Your task: Tally the lines of these entries that include "happening"; respond with only that tally.

[Data items]
——

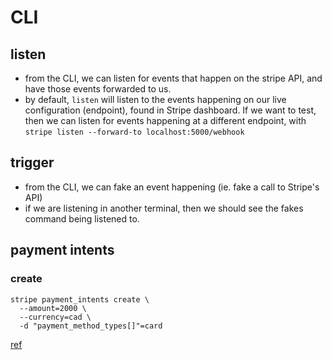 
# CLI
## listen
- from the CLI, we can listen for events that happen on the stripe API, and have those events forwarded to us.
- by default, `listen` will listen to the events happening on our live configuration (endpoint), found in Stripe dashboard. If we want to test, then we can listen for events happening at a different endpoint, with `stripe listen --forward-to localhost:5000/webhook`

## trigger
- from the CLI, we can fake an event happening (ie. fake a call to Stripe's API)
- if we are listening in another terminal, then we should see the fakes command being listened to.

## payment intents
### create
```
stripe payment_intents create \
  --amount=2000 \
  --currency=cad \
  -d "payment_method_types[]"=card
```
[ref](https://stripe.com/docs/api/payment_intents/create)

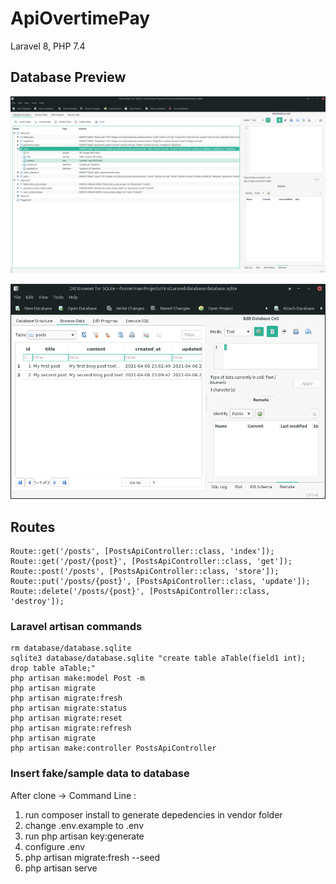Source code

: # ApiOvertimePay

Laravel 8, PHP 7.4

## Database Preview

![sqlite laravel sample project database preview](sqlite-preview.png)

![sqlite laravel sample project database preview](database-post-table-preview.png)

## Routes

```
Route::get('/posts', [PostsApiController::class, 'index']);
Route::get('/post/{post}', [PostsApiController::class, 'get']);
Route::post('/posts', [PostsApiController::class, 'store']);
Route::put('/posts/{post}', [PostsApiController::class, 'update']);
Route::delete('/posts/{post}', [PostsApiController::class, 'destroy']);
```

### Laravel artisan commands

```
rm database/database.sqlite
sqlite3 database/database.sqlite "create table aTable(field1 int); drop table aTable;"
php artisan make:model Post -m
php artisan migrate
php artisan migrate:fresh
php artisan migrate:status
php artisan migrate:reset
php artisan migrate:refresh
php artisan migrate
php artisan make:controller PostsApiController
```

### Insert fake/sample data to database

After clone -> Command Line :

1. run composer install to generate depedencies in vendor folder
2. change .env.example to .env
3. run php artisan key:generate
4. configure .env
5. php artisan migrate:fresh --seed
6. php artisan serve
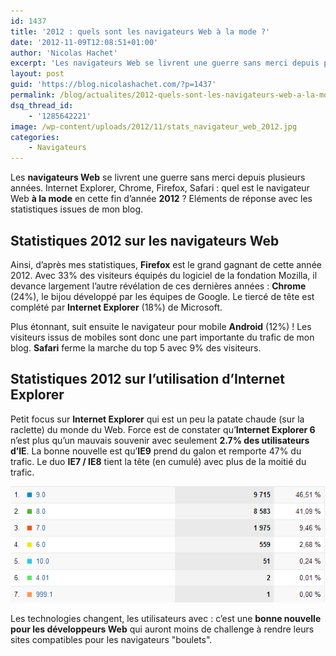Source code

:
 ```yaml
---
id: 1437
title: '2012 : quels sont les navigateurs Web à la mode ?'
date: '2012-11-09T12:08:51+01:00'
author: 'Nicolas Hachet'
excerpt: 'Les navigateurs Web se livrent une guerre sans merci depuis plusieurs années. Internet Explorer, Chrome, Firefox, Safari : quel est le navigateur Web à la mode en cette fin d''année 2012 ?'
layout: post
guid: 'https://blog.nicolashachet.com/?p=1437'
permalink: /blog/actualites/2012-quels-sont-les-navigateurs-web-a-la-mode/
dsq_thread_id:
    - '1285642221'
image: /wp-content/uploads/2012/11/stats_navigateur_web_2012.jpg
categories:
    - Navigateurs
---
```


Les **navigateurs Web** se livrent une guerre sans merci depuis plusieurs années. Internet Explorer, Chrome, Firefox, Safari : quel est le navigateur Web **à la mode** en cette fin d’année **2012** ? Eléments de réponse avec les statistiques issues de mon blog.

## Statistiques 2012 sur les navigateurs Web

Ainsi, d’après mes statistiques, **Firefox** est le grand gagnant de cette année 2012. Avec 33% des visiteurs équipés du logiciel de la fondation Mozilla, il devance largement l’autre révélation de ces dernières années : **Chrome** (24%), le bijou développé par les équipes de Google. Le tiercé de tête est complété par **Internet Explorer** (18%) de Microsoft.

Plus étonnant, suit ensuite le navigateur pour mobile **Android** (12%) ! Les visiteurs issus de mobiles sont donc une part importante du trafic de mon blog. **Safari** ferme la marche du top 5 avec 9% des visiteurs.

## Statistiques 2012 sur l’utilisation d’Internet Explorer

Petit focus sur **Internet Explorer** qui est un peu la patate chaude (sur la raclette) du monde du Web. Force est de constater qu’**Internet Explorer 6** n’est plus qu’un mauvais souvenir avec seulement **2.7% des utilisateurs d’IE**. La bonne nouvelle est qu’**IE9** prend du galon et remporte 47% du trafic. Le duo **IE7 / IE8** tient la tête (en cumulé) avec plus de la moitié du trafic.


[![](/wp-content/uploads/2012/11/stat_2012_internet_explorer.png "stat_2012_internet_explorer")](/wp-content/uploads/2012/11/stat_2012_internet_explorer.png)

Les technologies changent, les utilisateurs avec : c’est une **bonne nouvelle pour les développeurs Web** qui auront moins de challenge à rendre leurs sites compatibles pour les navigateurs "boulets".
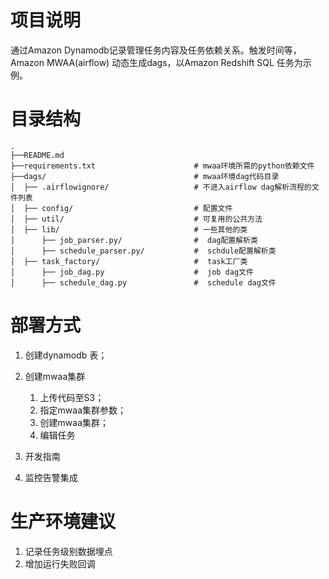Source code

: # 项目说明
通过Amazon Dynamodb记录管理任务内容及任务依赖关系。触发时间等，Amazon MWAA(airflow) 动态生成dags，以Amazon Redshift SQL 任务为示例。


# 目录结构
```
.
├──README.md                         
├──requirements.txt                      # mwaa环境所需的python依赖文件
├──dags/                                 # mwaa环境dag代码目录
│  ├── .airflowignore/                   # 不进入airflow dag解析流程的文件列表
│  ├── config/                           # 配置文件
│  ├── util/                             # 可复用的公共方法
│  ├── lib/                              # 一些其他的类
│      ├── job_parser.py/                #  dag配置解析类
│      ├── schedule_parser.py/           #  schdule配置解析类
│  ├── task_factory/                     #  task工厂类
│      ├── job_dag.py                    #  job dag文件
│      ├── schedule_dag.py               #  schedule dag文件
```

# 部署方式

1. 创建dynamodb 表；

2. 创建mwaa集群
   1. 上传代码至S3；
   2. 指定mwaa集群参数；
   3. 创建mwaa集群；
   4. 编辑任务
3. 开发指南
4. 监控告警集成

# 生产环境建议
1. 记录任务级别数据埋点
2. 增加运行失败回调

——

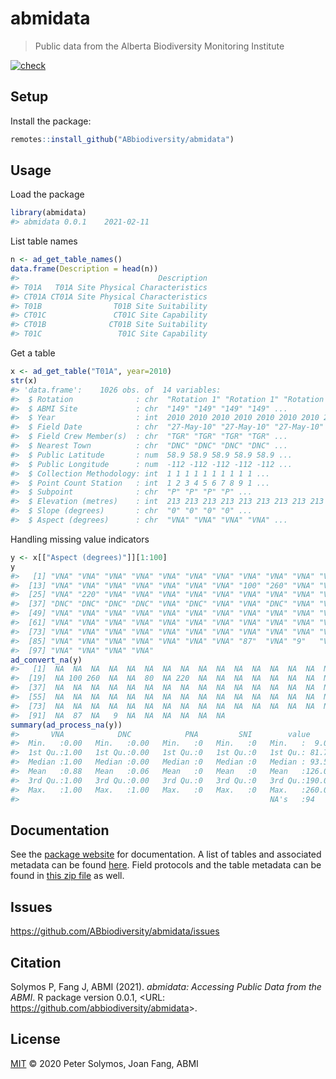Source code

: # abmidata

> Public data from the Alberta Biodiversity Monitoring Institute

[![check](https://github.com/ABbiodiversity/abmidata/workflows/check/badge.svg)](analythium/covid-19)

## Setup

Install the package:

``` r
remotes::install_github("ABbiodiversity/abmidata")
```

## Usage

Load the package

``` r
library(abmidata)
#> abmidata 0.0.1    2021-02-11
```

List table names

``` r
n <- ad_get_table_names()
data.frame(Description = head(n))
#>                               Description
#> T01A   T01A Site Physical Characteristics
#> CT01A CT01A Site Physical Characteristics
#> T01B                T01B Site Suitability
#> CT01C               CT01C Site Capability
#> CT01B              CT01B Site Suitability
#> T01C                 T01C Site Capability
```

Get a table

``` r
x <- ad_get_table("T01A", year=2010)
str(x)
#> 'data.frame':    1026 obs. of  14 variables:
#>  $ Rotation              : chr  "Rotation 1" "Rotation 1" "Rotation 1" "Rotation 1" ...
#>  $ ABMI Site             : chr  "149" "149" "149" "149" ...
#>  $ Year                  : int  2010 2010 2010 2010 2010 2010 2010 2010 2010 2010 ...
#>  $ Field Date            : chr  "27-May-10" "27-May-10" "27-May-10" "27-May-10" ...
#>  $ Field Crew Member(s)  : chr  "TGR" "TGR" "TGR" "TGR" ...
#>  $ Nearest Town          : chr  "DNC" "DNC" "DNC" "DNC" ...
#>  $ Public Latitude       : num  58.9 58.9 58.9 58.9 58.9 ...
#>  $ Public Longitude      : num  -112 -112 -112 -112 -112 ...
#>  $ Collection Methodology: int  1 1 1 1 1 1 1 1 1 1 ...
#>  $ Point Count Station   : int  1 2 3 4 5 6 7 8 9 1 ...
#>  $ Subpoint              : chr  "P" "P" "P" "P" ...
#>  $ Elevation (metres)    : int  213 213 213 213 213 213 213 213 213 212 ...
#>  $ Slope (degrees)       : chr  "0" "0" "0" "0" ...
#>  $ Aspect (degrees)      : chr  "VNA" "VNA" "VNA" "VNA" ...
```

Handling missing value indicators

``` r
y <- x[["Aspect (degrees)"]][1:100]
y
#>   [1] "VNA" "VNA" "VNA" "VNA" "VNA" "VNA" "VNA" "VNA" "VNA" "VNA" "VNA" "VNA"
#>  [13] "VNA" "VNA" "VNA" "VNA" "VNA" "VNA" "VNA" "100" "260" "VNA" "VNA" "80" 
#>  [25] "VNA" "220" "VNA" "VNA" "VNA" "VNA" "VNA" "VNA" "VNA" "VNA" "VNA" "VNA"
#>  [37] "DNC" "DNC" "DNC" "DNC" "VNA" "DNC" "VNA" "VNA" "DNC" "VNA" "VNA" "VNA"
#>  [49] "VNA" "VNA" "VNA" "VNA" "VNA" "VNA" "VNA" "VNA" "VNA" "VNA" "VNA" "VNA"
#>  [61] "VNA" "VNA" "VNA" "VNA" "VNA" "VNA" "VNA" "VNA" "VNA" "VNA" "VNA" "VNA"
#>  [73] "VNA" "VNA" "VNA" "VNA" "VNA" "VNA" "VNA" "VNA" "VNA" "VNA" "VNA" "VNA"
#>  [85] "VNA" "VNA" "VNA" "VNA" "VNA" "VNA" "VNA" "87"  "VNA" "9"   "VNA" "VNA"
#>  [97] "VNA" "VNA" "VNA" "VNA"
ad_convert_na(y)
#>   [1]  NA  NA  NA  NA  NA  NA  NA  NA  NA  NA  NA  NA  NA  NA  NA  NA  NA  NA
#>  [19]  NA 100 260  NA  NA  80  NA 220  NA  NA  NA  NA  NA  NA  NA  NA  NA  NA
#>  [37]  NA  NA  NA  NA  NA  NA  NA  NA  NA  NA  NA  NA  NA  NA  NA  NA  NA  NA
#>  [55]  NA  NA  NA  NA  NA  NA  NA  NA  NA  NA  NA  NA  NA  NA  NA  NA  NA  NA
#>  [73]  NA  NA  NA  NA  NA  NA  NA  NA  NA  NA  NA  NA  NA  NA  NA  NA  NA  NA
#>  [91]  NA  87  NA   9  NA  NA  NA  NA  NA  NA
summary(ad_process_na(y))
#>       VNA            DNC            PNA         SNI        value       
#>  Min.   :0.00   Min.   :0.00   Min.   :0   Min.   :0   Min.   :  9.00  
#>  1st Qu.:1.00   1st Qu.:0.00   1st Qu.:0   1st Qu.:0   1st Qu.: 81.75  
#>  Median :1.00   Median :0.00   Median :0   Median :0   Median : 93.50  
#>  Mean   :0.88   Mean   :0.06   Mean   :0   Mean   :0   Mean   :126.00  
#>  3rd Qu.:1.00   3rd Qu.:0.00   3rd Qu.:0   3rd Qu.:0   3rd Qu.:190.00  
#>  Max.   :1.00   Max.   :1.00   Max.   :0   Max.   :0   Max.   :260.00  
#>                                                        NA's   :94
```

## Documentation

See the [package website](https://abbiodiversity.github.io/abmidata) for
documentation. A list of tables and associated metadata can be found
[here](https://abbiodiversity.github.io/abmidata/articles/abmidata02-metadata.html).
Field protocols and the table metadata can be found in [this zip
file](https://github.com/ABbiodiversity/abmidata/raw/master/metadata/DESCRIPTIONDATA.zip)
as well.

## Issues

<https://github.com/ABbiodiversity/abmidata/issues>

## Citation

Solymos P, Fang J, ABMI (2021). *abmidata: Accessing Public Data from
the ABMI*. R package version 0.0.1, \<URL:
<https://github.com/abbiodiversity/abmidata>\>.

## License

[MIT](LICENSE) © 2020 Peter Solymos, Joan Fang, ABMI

——

Solution to this task: 2